Ramser ignored the jibe. “Your responsibility is to the country first, the people second.”
“I thought they were the same thing.”
“Not always. There are times when the President alone has to decide what’s the best course of action. Without congressional bickering. Without the polls that I admit I relied too heavily on. See if you don’t! When he has to act quickly and unambiguously. And secretly. That power is also implicit in the trust given us.”
“Are you saying that the people expect us to lie to them?”
“Essentially, yes. They expect their commander in chief to make decisions in the country’s interest. Hard decisions that they might not agree with in the short term.”
“And that’s what this committee is for?”
“Yes. And it has been since it was founded in 1793.”
“Chief Justice Logsdon told me about your role in the Jay Treaty.”
“Keep it quiet or we’ll have to rewrite the history books,” said Ramser, sotto voce.
McCoy did not share his smile. “There’s more?”
“Much.”
“Such as?”
“It wouldn’t be right of me to say until you join us. I will say, however, that I don’t disagree with a single action the Committee has taken.”
“I always thought that you looked like a man who slept well at night.”
“Jefferson, Lincoln, JFK… It would be an honor to count you as a member. There are some issues that require your attention.”

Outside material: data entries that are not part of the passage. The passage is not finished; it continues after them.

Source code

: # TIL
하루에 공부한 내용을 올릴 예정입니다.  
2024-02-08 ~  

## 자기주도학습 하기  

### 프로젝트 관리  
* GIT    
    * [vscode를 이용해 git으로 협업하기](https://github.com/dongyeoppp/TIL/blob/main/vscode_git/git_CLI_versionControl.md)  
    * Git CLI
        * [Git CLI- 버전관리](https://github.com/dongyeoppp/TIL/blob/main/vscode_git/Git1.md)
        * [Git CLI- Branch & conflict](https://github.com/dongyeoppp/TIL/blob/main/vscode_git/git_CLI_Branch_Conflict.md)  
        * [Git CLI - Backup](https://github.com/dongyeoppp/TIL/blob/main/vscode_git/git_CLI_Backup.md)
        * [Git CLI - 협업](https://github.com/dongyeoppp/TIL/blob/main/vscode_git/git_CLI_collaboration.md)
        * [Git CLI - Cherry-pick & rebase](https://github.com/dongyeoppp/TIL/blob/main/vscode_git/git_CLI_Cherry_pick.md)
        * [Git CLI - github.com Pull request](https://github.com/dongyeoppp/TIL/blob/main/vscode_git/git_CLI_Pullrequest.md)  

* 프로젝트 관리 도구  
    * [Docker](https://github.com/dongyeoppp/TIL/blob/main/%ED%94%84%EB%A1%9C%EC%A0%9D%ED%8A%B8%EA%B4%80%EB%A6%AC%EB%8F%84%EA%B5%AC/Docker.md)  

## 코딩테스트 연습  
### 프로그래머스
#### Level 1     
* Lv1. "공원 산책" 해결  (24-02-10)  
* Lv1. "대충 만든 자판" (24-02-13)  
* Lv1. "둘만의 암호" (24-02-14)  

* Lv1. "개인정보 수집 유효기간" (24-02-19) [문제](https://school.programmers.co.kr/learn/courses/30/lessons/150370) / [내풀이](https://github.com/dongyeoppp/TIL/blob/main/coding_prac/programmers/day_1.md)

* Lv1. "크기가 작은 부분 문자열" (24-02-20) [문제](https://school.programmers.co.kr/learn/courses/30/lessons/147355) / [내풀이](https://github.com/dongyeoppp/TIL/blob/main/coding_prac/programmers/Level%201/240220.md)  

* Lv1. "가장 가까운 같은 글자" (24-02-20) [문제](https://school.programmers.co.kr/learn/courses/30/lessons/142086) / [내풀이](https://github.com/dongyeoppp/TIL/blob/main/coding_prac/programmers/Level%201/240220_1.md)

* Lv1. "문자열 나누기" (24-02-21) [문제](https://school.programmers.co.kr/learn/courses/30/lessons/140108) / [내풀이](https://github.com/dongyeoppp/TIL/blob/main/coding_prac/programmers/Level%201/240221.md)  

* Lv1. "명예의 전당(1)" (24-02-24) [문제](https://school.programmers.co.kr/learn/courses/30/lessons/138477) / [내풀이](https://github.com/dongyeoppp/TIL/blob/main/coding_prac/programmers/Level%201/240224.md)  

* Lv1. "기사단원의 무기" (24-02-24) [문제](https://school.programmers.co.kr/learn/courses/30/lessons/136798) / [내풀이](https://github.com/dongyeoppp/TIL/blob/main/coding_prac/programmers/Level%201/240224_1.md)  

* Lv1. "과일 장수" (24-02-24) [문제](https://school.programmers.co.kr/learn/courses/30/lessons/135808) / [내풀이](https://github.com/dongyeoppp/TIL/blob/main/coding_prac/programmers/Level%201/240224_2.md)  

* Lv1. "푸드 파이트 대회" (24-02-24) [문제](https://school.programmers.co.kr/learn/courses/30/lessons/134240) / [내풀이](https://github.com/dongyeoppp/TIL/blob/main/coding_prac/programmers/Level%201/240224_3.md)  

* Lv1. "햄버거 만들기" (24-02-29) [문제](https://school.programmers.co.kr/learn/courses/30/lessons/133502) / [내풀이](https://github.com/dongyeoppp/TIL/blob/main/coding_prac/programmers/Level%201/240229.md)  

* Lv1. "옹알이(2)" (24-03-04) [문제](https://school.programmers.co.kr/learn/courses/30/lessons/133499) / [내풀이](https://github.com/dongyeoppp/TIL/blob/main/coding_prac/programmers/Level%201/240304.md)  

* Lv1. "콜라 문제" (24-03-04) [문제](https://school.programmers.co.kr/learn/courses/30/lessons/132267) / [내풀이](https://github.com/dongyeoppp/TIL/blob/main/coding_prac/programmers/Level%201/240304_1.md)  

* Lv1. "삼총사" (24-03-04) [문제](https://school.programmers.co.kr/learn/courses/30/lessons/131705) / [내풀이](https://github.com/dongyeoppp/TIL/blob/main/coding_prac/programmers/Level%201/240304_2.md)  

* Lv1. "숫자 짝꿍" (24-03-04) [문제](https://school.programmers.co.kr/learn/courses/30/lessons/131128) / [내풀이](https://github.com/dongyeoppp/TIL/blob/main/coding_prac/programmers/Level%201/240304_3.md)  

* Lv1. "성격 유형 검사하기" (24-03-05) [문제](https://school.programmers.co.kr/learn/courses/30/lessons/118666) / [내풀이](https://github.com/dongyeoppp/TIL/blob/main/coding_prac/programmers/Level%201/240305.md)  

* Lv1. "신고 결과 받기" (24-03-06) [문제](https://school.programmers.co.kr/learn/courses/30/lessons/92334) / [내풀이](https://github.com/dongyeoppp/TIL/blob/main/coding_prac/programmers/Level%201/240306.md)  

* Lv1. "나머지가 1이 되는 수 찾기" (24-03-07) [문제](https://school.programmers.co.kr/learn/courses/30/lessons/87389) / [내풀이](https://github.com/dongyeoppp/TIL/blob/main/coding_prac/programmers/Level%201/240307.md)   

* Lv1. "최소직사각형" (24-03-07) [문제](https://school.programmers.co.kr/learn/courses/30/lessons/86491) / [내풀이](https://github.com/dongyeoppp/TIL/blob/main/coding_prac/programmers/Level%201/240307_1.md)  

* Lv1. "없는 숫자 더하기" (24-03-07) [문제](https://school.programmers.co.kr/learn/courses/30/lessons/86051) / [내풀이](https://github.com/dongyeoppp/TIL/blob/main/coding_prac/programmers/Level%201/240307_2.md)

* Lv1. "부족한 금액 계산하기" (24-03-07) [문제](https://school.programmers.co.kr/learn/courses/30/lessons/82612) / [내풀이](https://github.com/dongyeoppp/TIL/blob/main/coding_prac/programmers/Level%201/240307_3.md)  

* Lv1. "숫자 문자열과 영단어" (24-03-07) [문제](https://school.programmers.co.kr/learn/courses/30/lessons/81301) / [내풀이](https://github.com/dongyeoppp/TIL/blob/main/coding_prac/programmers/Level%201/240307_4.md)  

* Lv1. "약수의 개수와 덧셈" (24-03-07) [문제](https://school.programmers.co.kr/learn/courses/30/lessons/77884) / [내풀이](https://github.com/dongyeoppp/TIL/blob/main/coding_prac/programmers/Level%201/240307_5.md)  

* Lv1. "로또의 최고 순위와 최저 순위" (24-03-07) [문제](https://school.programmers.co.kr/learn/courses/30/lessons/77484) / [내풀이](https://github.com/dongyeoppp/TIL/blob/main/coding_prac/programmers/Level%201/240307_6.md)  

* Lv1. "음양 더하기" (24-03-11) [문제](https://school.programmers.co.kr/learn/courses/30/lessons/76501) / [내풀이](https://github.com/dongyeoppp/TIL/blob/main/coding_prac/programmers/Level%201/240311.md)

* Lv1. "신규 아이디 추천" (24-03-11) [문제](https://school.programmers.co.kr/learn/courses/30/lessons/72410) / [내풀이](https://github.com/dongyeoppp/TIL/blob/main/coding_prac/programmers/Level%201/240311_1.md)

“I’m sure they’ll be covered in my PDB.”
“Probably not.”
McCoy leaned forward. “I don’t share your pessimism about the American people. I’ve always found that if you give it to them straight, take off the sugarcoating, they’re more than capable of making the right decision. Your problem, Gordon, is that you never trusted them to begin with. Maybe none of us have. Somehow we’ve convinced ourselves that the people-our husbands, and brothers, and best friends-need to be hoodwinked into thinking things are better than they are or worse than they are. Bigger and Scarier and More Threatening. I have a different opinion. I think the people have had enough of the bullshit and just want to see things the way they really are.”
“That kind of talk worked in the campaign, Meg. Unfortunately, this is the real world. Believe me, people don’t want to see things how they truly are. They are much too frightening.”
“We’ll see about that.”
Ramser bowed his head and sighed. When he looked up, his complexion had paled. He looked like an old man. “I take it that’s your final answer.”
“No, Gordon, it’s not. Here’s my final answer. The day and age when a group of fat cats and power brokers can operate behind the scenes to make things happen is over. I’m not going to join the Committee because the Committee will be no more. After I swear the oath tomorrow, I’m going to make it my first priority to root out every one of you secretive bastards.”
“How will you do that?”
“I have some friends at the Post who will be very interested in what you’ve told me. It will make Watergate pale in comparison.”
“The press?”
Senator McCoy nodded. “I think this is something that’s right up Charles Connolly’s alley.”
Ramser nodded. “Oh, you’re right about that, Meg. I’m sure Charles Connolly would find your story very interesting, indeed.” For a long second, he stared into her eyes. “I am sorry, Meg.”
Senator McCoy felt a profound shiver rustle her spine. The emotion in his voice disturbed her. The President of the United States sounded as if he were offering his condolences.